When the availability of ClearEdge3D’s EdgeWise™ software was announced here back in June and webinars were hosted to demonstrate the abilities of the software, I was anxious to get my hands on a copy of it to test it out for myself. While a little reluctant to offer demo licenses in the beginning, ClearEdge3D quickly began to realize that skeptics like myself were not willing to spend $5,000.00 on a piece of software that we have not had a chance to try out for ourselves, especially in this economy. They quickly began to recognize the needs of the market and responded accordingly by providing time-based pre-release beta trials to highly interested parties.

Installation:
The pre-release software I received (v. 1.0.2b) was easy to install, although there was an issue with the hardware lock driver on my Vista 64-bit laptop. This was quickly resolved by downloading the correct driver from the SafeNet website (Note: the updated drivers will be included on future distributions).

First Impression:
Right out of the box (figuratively speaking, as the software was downloaded from their website) I was very impressed with the overall look and feel of the software.

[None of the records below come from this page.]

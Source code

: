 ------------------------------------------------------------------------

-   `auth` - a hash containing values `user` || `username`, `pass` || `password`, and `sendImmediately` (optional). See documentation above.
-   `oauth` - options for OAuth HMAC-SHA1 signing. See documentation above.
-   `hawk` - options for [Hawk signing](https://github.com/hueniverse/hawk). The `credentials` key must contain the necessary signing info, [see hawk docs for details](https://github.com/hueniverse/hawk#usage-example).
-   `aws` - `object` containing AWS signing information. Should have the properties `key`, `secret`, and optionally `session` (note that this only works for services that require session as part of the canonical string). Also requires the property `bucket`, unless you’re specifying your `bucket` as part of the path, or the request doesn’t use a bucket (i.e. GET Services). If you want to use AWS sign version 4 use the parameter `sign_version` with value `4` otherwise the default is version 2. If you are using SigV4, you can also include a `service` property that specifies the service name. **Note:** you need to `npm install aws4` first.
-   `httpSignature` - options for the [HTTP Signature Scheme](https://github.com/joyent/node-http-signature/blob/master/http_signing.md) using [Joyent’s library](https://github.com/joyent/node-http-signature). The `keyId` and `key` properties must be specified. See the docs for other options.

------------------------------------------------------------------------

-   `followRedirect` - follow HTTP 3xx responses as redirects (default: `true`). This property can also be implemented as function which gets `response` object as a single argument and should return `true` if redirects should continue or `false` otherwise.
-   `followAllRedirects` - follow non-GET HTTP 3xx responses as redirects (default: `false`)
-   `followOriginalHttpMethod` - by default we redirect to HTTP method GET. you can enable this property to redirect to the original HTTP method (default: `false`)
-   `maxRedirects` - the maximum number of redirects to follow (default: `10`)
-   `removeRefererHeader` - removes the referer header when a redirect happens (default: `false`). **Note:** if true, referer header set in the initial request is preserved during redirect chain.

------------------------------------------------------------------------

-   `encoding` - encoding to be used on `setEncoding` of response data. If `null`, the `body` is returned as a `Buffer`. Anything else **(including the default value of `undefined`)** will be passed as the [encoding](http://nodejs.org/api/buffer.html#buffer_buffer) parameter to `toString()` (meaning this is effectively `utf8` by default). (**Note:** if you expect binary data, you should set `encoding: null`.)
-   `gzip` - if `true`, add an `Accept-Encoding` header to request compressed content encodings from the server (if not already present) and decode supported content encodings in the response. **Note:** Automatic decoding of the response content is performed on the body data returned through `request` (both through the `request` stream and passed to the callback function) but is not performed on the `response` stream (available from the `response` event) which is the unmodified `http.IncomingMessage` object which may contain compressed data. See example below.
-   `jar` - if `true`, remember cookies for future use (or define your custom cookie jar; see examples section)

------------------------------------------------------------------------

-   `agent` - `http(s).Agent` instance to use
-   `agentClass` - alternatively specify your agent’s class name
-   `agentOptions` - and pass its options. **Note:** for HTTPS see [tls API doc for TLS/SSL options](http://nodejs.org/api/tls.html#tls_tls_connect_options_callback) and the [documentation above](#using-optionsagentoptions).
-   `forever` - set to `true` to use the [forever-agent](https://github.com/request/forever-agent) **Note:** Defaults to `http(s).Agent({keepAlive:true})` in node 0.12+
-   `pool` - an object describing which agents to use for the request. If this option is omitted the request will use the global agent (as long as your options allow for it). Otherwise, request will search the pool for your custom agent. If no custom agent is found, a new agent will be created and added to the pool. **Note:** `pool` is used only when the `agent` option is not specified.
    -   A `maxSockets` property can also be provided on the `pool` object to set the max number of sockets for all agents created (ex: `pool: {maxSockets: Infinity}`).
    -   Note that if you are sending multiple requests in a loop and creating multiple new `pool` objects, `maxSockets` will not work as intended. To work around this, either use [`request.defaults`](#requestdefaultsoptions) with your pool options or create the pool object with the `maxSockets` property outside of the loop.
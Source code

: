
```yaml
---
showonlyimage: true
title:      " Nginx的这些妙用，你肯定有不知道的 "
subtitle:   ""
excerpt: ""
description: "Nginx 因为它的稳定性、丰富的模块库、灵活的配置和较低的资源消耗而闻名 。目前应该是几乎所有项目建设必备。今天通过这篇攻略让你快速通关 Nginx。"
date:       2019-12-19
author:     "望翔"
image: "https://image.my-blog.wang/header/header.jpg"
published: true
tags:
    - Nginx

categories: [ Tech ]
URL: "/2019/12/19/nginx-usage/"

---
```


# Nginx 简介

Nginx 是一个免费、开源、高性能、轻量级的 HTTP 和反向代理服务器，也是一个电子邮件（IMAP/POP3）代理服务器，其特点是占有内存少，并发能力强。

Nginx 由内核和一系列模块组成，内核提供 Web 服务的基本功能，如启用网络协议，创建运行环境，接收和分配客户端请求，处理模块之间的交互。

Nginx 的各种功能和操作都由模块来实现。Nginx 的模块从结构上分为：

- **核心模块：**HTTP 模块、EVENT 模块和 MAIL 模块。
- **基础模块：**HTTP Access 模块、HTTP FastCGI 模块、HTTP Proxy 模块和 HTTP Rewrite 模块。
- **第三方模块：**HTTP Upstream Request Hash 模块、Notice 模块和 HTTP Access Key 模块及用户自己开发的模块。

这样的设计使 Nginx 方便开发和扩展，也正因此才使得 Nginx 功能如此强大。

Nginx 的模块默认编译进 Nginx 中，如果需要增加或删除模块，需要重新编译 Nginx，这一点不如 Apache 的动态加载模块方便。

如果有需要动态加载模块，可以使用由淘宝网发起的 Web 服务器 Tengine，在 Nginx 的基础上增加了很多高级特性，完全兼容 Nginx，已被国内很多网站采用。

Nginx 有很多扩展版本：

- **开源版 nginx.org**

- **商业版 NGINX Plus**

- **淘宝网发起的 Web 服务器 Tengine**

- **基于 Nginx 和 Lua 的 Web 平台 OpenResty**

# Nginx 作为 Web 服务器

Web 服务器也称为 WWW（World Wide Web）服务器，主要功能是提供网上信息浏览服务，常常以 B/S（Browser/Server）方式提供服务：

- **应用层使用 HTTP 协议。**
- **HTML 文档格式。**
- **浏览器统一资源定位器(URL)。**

ClearEdge3D was obviously interested in making their software easy to use and graphically pleasing-to-the-eye because they certainly did accomplish that. The UI is based on the latest Microsoft Office-type menu structure which made it very easy to jump right in.

EdgeWise-CaptureEase of Use:
ClearEdge3D insisted that I attend a 1-hour web-based training session and, while not necessarily needed due to the exceptional design and layout of the software itself, it did prove to be very beneficial and probably saved me the headache of learning by trial and error. With exception to a few terminology questions, I found the software’s left-to-right workflow very easy to use. Every step of the software’s conversion process was very well thought out and the routines made sense, technically speaking.

Technical Aspects:
While the software was primarily designed for the Architectural/BIM workflow, I have to admit that I was a little skeptical about the benefits of automatic conversion vs. the time needed to export the point cloud data to a format EdgeWise™ would accept (non-gridded PTX was the format of choice). Having been in the terrestrial laser scanning business over nine years, I know that point cloud data can be very cumbersome to deal with, especially when having to export to different formats. However, I was pleasantly surprised with EdgeWise’s ability to quickly import the various PTX files that I wanted to test.

NOTE: For those Cyclone users out there, EdgeWise™  is an automated “region grow patch, extend patch to all” batch routine. It really does a great job of quickly identifying planar surfaces and extending the edges to meet adjacent planes. The data import and processing time was a lot faster than I expected, but I did drastically reduce the number of points (to about 1 million).

Workflow:

  1. Export point cloud data (individual scans) to format accepted by EdgeWise™ (see FAQ on company’s website for more information on formats)
  2. Import individual scans into EdgeWise™
  3. Follow a few simple steps to identify the location of the scanner
  4. Extract ground surface (TIN)
  5. Let the software work its magic – it really is as simple as that!


Summary:
If you have a significant amount of basic models that need to be created from point cloud data, EdgeWise™ would likely be a good investment. Keep an eye on this product, because they are definitely on to something and, with a little direction from qualified users, they are on track to change our typical workflow.